PROMPT
Transcribe the listing exactly, leaving out every picture.

INFORMATION GIVEN

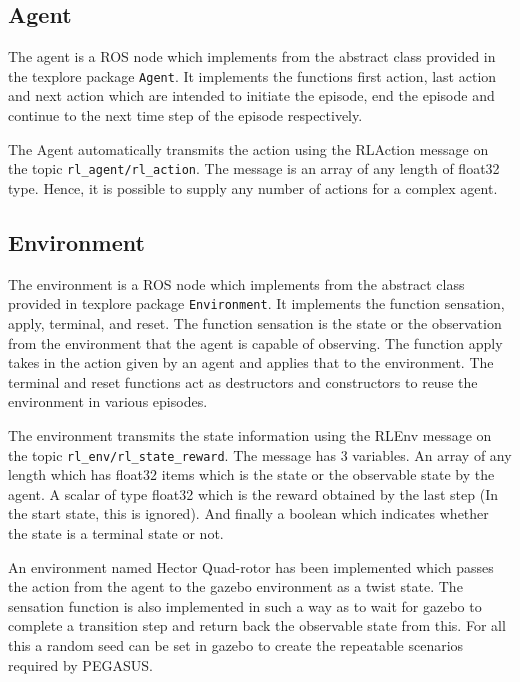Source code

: \documentclass[BTech]{iitmdiss}
\begin{document}
\subsection*{Agent}

The agent is a ROS node which implements from the abstract class provided in the texplore package \texttt{Agent}. It implements the functions first action, last action and next action which are intended to initiate the episode, end the episode and continue to the next time step of the episode respectively.

The Agent automatically transmits the action using the RLAction message on the topic \texttt{rl\_agent/rl\_action}. The message is an array of any length of float32 type. Hence, it is possible to supply any number of actions for a complex agent.

\subsection*{Environment}

The environment is a ROS node which implements from the abstract class provided in texplore package \texttt{Environment}. It implements the function sensation, apply, terminal, and reset. The function sensation is the state or the observation from the environment that the agent is capable of observing. The function apply takes in the action given by an agent and applies that to the environment. The terminal and reset functions act as destructors and constructors to reuse the environment in various episodes.

The environment transmits the state information using the RLEnv message on the topic \texttt{rl\_env/rl\_state\_reward}. The message has 3 variables. An array of any length which has float32 items which is the state or the observable state by the agent. A scalar of type float32 which is the reward obtained by the last step (In the start state, this is ignored). And finally a boolean which indicates whether the state is a terminal state or not.

An environment named Hector Quad-rotor has been implemented which passes the action from the agent to the gazebo environment as a twist state. The sensation function is also implemented in such a way as to wait for gazebo to complete a transition step and return back the observable state from this. For all this a random seed can be set in gazebo to create the repeatable scenarios required by PEGASUS.

\end{document}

ANSWER SPACE
Source code

: \documentclass[BTech]{iitmdiss}
\begin{document}
\subsection*{Agent}

The agent is a ROS node which implements from the abstract class provided in the texplore package \texttt{Agent}. It implements the functions first action, last action and next action which are intended to initiate the episode, end the episode and continue to the next time step of the episode respectively.

The Agent automatically transmits the action using the RLAction message on the topic \texttt{rl\_agent/rl\_action}. The message is an array of any length of float32 type. Hence, it is possible to supply any number of actions for a complex agent.

\subsection*{Environment}

The environment is a ROS node which implements from the abstract class provided in texplore package \texttt{Environment}. It implements the function sensation, apply, terminal, and reset. The function sensation is the state or the observation from the environment that the agent is capable of observing. The function apply takes in the action given by an agent and applies that to the environment. The terminal and reset functions act as destructors and constructors to reuse the environment in various episodes.

The environment transmits the state information using the RLEnv message on the topic \texttt{rl\_env/rl\_state\_reward}. The message has 3 variables. An array of any length which has float32 items which is the state or the observable state by the agent. A scalar of type float32 which is the reward obtained by the last step (In the start state, this is ignored). And finally a boolean which indicates whether the state is a terminal state or not.

An environment named Hector Quad-rotor has been implemented which passes the action from the agent to the gazebo environment as a twist state. The sensation function is also implemented in such a way as to wait for gazebo to complete a transition step and return back the observable state from this. For all this a random seed can be set in gazebo to create the repeatable scenarios required by PEGASUS.

\end{document}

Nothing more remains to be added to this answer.